MATERIALS PROVIDED Start Marker

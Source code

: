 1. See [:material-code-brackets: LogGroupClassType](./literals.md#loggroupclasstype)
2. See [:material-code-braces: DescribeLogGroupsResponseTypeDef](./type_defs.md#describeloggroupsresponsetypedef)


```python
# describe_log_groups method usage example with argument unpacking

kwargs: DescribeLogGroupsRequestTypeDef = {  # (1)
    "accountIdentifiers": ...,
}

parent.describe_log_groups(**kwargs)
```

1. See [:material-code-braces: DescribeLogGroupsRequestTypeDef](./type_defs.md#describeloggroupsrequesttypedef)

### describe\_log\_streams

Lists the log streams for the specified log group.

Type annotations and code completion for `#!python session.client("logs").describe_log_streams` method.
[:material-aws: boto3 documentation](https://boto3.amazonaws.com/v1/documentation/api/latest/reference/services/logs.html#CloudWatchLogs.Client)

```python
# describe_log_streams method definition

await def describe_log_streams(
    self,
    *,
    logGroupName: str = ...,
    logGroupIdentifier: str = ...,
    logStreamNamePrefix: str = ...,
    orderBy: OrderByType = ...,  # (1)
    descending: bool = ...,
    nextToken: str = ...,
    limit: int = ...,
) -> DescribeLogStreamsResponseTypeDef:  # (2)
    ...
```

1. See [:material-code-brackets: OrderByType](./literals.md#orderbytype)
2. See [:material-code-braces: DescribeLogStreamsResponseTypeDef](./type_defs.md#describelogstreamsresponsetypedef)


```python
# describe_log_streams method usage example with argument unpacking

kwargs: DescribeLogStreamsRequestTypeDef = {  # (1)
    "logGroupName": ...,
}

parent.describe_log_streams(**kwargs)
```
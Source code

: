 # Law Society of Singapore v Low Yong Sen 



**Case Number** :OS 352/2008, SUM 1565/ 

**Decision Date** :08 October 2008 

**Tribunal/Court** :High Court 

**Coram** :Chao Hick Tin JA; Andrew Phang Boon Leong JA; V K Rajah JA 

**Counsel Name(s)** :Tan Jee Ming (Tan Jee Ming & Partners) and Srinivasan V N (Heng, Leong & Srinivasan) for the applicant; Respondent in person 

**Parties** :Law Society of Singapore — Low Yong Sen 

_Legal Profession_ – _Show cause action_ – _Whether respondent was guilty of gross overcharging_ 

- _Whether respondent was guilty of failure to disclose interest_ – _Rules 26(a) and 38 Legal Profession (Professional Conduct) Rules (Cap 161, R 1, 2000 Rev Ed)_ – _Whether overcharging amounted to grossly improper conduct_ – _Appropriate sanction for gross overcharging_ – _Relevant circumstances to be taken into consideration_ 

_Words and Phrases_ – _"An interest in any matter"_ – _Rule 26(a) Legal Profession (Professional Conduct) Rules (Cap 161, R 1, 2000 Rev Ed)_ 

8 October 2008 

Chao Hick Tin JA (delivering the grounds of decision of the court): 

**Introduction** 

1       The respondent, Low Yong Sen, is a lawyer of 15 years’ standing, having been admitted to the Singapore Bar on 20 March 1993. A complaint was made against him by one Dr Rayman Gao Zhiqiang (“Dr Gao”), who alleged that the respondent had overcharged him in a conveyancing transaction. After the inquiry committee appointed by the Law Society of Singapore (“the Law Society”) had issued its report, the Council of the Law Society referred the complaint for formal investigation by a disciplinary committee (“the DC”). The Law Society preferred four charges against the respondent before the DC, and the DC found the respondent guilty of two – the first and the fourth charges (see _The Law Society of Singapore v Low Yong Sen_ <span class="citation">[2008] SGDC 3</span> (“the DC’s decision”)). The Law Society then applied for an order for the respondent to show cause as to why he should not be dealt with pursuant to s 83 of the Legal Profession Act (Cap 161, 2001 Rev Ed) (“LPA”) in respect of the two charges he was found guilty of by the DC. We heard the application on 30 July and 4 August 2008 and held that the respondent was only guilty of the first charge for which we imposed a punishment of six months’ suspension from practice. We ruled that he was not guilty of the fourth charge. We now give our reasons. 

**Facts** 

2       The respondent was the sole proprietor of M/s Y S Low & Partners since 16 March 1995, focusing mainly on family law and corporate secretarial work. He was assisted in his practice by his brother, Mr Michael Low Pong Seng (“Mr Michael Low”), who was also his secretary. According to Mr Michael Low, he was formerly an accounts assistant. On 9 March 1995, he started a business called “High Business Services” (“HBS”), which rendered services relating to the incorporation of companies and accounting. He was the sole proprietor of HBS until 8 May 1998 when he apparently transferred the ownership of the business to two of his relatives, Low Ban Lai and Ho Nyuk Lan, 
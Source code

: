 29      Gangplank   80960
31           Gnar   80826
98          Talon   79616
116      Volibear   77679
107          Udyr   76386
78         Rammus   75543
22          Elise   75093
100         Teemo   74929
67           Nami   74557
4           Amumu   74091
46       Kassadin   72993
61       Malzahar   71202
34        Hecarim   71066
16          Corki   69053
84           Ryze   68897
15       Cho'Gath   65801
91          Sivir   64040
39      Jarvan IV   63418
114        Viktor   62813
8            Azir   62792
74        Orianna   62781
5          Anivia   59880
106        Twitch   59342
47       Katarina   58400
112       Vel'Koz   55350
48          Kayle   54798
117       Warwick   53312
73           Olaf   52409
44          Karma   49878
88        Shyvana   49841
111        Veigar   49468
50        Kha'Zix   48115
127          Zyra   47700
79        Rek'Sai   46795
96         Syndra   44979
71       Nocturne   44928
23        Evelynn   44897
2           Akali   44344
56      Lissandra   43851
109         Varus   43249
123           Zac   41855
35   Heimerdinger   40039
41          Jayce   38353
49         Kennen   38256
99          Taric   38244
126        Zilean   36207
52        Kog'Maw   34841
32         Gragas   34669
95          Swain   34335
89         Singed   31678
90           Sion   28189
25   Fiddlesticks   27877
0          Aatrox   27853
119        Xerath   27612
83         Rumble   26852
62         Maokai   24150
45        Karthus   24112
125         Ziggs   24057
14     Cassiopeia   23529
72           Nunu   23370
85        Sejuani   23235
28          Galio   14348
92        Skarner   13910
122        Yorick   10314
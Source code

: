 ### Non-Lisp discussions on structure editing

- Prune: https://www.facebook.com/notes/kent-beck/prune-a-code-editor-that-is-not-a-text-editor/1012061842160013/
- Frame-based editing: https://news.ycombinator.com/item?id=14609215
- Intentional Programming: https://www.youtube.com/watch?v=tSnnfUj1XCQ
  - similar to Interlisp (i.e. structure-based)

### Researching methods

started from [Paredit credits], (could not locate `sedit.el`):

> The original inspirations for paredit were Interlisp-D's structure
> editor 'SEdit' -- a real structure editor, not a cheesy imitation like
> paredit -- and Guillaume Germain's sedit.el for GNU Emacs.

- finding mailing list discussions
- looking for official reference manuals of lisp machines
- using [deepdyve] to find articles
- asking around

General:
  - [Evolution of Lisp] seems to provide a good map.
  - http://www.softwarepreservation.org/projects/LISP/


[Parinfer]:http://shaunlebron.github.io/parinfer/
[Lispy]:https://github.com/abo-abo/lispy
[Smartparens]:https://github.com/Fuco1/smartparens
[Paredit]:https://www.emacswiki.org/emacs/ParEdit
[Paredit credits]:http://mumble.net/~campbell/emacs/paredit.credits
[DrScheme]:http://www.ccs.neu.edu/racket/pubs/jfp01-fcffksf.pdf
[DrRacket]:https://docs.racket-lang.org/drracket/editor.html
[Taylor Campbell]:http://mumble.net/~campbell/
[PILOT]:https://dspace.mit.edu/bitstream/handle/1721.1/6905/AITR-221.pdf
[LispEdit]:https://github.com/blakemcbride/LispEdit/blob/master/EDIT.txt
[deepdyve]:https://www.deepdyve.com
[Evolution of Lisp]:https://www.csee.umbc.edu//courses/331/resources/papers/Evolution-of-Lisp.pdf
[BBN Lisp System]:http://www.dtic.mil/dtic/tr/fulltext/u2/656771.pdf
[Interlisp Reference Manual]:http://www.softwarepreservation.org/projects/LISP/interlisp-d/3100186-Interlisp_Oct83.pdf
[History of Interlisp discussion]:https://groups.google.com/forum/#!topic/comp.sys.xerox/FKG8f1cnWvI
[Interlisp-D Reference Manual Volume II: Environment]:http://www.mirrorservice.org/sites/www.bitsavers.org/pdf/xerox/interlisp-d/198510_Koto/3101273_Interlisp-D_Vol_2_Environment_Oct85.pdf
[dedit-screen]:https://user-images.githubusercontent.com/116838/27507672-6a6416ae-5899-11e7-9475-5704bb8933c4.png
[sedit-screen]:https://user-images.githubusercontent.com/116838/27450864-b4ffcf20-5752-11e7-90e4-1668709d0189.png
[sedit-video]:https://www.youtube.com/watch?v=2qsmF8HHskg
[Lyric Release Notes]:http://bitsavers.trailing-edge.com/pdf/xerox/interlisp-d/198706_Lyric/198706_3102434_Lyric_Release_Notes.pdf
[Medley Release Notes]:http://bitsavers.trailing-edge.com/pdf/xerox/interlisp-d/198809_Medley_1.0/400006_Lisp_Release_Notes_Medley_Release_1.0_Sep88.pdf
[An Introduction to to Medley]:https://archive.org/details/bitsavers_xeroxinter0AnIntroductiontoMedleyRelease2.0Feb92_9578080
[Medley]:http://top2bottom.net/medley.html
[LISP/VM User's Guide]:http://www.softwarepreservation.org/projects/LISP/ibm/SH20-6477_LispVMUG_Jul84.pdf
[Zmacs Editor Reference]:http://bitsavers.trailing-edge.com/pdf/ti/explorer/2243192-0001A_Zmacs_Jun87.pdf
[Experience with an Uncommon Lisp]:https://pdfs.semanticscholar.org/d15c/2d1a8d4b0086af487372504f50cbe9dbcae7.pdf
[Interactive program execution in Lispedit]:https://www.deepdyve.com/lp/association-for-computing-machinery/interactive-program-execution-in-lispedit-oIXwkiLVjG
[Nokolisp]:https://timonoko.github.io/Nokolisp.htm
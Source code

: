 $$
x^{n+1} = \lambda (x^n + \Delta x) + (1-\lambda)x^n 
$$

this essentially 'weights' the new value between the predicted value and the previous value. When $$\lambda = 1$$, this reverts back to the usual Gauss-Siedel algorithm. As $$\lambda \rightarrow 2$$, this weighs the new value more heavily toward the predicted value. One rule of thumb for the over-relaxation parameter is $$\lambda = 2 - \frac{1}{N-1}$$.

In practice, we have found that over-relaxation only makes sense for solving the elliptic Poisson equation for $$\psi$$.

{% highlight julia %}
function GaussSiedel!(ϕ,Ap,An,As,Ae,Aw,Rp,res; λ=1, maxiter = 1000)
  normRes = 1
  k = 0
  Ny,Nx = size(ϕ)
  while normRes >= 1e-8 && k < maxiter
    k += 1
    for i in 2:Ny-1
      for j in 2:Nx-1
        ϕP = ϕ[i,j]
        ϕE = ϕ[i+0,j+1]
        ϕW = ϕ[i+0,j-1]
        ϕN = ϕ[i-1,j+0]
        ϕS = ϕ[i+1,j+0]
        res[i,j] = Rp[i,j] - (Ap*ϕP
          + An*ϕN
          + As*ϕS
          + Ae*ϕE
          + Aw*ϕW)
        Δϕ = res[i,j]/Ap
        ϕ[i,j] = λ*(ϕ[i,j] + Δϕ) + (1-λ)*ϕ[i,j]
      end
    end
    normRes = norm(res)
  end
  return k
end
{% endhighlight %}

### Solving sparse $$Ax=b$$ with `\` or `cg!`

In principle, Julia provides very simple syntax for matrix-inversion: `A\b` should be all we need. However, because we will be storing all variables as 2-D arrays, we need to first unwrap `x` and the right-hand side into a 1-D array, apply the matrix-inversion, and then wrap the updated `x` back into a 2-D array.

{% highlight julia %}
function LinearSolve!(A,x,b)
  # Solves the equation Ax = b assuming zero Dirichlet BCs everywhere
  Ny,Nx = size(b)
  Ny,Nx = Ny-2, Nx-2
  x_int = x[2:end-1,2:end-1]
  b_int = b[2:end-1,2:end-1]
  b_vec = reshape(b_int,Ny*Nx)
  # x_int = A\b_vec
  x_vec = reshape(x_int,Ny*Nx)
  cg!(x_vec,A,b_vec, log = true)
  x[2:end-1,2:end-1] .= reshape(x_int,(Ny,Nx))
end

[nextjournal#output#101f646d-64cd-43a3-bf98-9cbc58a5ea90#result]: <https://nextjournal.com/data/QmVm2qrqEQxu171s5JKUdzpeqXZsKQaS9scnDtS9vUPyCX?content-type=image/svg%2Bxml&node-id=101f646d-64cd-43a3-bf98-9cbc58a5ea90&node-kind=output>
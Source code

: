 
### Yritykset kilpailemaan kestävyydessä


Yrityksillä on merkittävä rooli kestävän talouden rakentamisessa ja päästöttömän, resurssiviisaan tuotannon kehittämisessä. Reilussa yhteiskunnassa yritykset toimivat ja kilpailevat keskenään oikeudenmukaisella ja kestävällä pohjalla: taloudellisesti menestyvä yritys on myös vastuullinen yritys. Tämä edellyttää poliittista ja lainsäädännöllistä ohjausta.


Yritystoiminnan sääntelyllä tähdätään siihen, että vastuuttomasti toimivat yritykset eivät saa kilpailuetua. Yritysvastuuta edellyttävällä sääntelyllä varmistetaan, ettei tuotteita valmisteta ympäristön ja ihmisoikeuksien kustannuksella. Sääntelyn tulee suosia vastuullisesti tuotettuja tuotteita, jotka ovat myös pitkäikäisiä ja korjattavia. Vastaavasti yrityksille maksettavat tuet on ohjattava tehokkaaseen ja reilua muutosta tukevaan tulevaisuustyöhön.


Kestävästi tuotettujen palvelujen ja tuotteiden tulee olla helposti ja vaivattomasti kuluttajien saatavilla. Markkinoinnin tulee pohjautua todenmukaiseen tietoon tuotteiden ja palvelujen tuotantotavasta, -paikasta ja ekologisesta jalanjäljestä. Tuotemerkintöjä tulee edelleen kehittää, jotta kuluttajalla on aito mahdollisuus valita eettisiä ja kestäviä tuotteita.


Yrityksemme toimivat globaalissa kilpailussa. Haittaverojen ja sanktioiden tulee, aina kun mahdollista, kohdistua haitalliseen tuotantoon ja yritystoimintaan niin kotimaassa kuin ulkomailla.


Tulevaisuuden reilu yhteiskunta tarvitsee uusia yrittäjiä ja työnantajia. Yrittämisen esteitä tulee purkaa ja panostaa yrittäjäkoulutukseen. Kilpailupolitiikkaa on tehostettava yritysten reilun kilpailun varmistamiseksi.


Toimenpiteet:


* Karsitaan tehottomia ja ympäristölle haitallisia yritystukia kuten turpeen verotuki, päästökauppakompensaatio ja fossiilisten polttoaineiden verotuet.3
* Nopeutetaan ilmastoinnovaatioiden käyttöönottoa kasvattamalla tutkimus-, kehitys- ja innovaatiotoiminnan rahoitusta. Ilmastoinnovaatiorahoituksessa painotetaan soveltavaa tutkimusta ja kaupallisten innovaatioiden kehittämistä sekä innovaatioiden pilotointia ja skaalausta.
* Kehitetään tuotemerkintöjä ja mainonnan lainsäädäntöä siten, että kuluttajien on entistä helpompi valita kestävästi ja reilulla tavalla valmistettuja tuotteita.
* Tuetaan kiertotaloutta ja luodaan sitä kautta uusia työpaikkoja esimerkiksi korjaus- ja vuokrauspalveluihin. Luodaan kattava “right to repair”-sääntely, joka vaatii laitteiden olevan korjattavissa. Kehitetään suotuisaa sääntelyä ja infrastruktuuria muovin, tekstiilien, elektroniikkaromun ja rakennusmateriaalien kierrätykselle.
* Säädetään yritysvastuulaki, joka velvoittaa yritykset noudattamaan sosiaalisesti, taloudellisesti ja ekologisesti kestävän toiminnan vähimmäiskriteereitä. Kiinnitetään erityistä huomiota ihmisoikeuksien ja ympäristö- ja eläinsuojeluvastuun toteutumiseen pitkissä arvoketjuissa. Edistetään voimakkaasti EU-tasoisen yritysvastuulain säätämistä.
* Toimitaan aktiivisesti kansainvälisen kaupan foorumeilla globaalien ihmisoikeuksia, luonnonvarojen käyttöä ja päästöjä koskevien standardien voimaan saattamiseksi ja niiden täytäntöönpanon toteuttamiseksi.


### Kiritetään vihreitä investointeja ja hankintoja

MATERIALS PROVIDED End Marker

_TASK REQUIREMENTS_: Number of lines containing "githubusercontent" in the data: state it and nothing more.

_REPLY_: 2